Supreme Court Confirms Unconstitutionality of Lanham Act’s Disparagement Clause

Matal v. Tam, (June 19, 2017) (ALITO (for the Court as to the holding and certain sections; with Roberts, Thomas, and Breyer as to remaining sections); Concurrence in part/concurrence in the judgment by Kennedy (with Ginsburg, Sotomayor, Kagan); Concurrence in part/concurrence in the judgment by Thomas) (Fed. Cir. (en banc): MOORE (with Prost, Newman, O’Malley, Wallach, Taranto, Chen, Hughes, Stoll); Concurrence by O’Malley (with Wallach); CIP/DIP by Dyk (in part with Lourie, Reyna); dissent by Lourie; dissent by Reyna) (TTAB) (5 of 5 stars)

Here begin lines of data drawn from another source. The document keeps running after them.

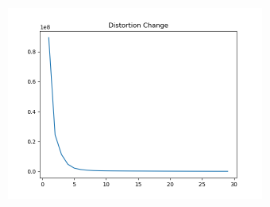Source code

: \documentclass[12pt]{article}
\begin{document}
    \begin{figure}[H]
        \centering
        \includegraphics[width=0.60\textwidth]{Q5/distortion_large.png}
    \end{figure}
\end{document}
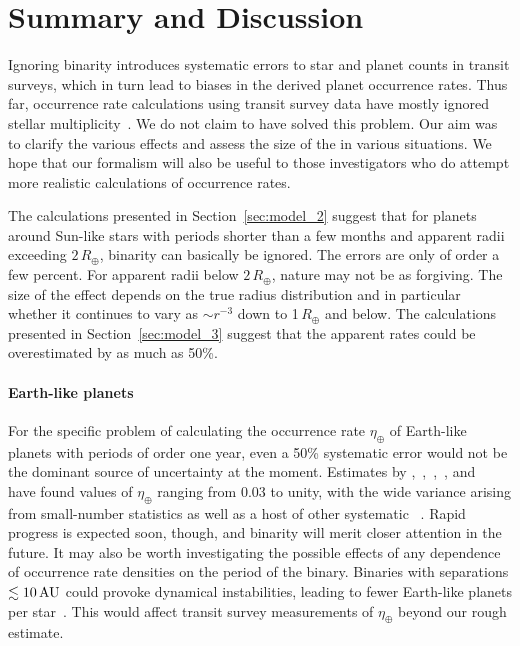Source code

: \documentclass[12pt,modern,trackchanges]{aastex61}
\begin{document}

\section{Summary and Discussion}
\label{sec:discussion}

Ignoring binarity introduces systematic errors to star and planet
counts in transit surveys, which in turn lead to biases in the derived
planet occurrence rates.  Thus far, occurrence rate calculations using
transit survey data have mostly ignored stellar
multiplicity~\citep[\textit{e.g.},][]{howard_planet_2012,fressin_false_2013,foreman-mackey_exoplanet_2014,dressing_occurrence_2015,burke_terrestrial_2015}.
We do not claim to have solved this problem. Our aim was to clarify
the various effects and assess the size of the 
 in various
situations. We hope that our formalism will also be useful to those
investigators who do attempt more realistic calculations of occurrence
rates.

The calculations presented in Section~\ref{sec:model_2} suggest that
for planets around Sun-like stars with periods shorter than a few
months and apparent radii exceeding $2\,R_\oplus$, binarity can
basically be ignored.  The errors are only of order a few percent.
For apparent radii below $2\,R_\oplus$, nature may not be as
forgiving.  The size of the effect depends on the true radius
distribution and in particular whether it continues to vary as
$\sim$$r^{-3}$ down to 1\,$R_\oplus$ and below.  The calculations
presented in Section~\ref{sec:model_3} suggest that the apparent rates
could be overestimated by as much as 50\%.

\paragraph{Earth-like planets} For the specific problem of calculating
the occurrence rate $\eta_\oplus$ of Earth-like planets with periods
of order one year, even a 50\% systematic error would not be the
dominant source of uncertainty at the moment.  Estimates by
\citet{youdin_exoplanet_2011},~\citet{petigura_prevalence_2013},~\citet{dong_fast_2013},~\citet{foreman-mackey_exoplanet_2014},
and~\citet{burke_terrestrial_2015} have found values of $\eta_\oplus$
ranging from $0.03$ to unity, with the wide variance arising from
small-number statistics as well as a host of other systematic
~\citep[see][Figure~17]{burke_terrestrial_2015}.
  Rapid progress
is expected soon, though, and binarity will merit closer attention in
the future.  It may also be worth investigating the possible effects
of any dependence of occurrence rate densities on the period of the
binary.  Binaries with separations $\lesssim 10\,{\rm AU}$ could
provoke dynamical instabilities, leading to fewer Earth-like planets
per
star~\citep[\textit{e.g.},][]{holman_long-term_1999,wang_influence_2014,
kraus_impact_2016}.  This would affect transit survey measurements of
$\eta_\oplus$ beyond our rough estimate.
\end{document}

Supreme Court affirms Fed Cir’s determination that the Lanham Act’s prohibition on registration of disparaging trademarks violates the Free Speech Clause of the First Amendment. The opinion first rejects Mr. Tam’s argument that because his mark “THE SLANTS” addressed a racial/ethnic group (i.e., those of Asian ethnicity), and not a “natural or ‘juristic’ person,” it fell outside the Lanham Act’s disparagement clause. The clause applies to marks that disparage “persons,” and so a mark disparaging many or all members of a racial/ethnic group necessarily falls within the clause. The opinion rejects as “unpersuasive” and “unenlightening” Mr. Tam’s tender of evidence of “the PTO’s willingness for many years to register marks that plainly denigrated African-Americans and Native Americans.” Op. at 11.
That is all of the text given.